Stored data entries

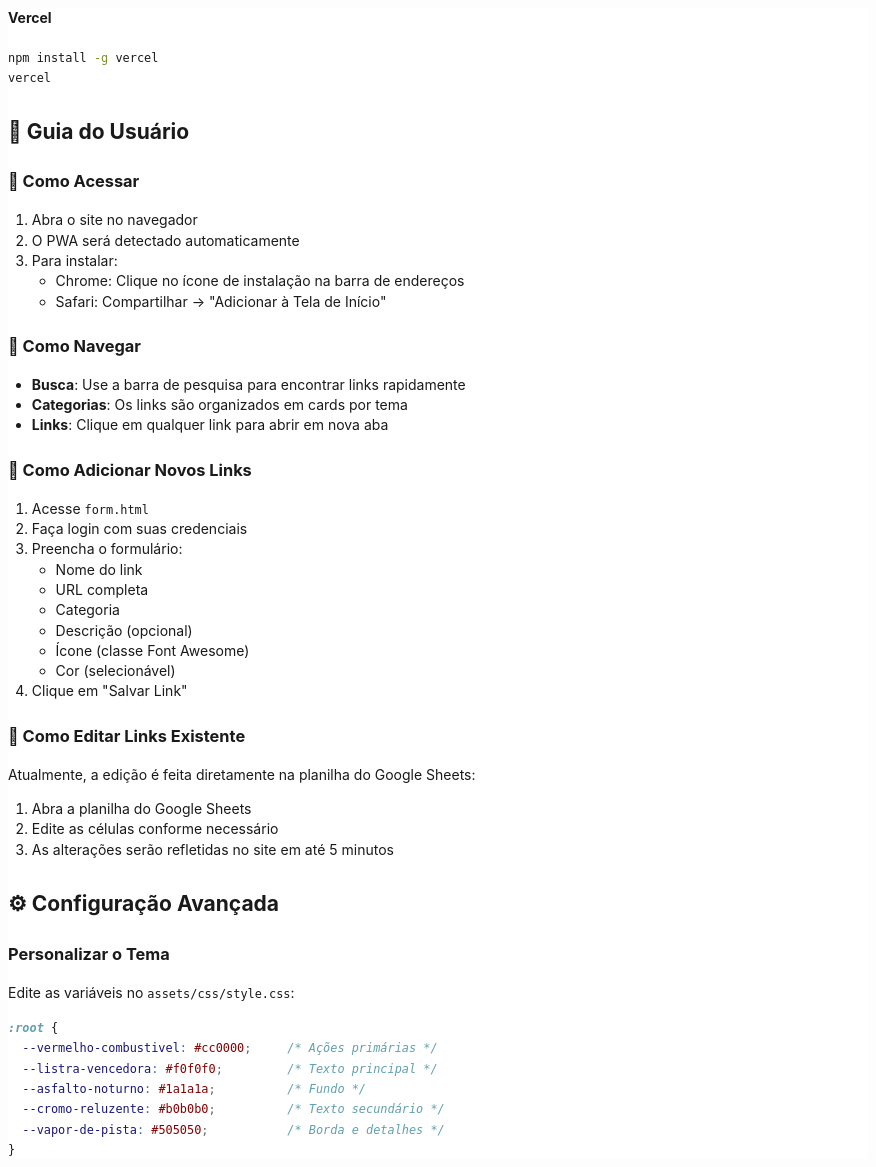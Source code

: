 #### Vercel
```bash
npm install -g vercel
vercel
```

## 📝 Guia do Usuário

### 🔹 Como Acessar

1. Abra o site no navegador
2. O PWA será detectado automaticamente
3. Para instalar:
   - Chrome: Clique no ícone de instalação na barra de endereços
   - Safari: Compartilhar → "Adicionar à Tela de Início"

### 🔹 Como Navegar

- **Busca**: Use a barra de pesquisa para encontrar links rapidamente
- **Categorias**: Os links são organizados em cards por tema
- **Links**: Clique em qualquer link para abrir em nova aba

### 🔹 Como Adicionar Novos Links

1. Acesse `form.html`
2. Faça login com suas credenciais
3. Preencha o formulário:
   - Nome do link
   - URL completa
   - Categoria
   - Descrição (opcional)
   - Ícone (classe Font Awesome)
   - Cor (selecionável)
4. Clique em "Salvar Link"

### 🔹 Como Editar Links Existente

Atualmente, a edição é feita diretamente na planilha do Google Sheets:
1. Abra a planilha do Google Sheets
2. Edite as células conforme necessário
3. As alterações serão refletidas no site em até 5 minutos

## ⚙️ Configuração Avançada

### Personalizar o Tema

Edite as variáveis no `assets/css/style.css`:

```css
:root {
  --vermelho-combustivel: #cc0000;     /* Ações primárias */
  --listra-vencedora: #f0f0f0;         /* Texto principal */
  --asfalto-noturno: #1a1a1a;          /* Fundo */
  --cromo-reluzente: #b0b0b0;          /* Texto secundário */
  --vapor-de-pista: #505050;           /* Borda e detalhes */
}
```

*Task statement:* Search the records above for the string "Google" and copy each line that holds it.

*Exercise answer:*
Atualmente, a edição é feita diretamente na planilha do Google Sheets:
1. Abra a planilha do Google Sheets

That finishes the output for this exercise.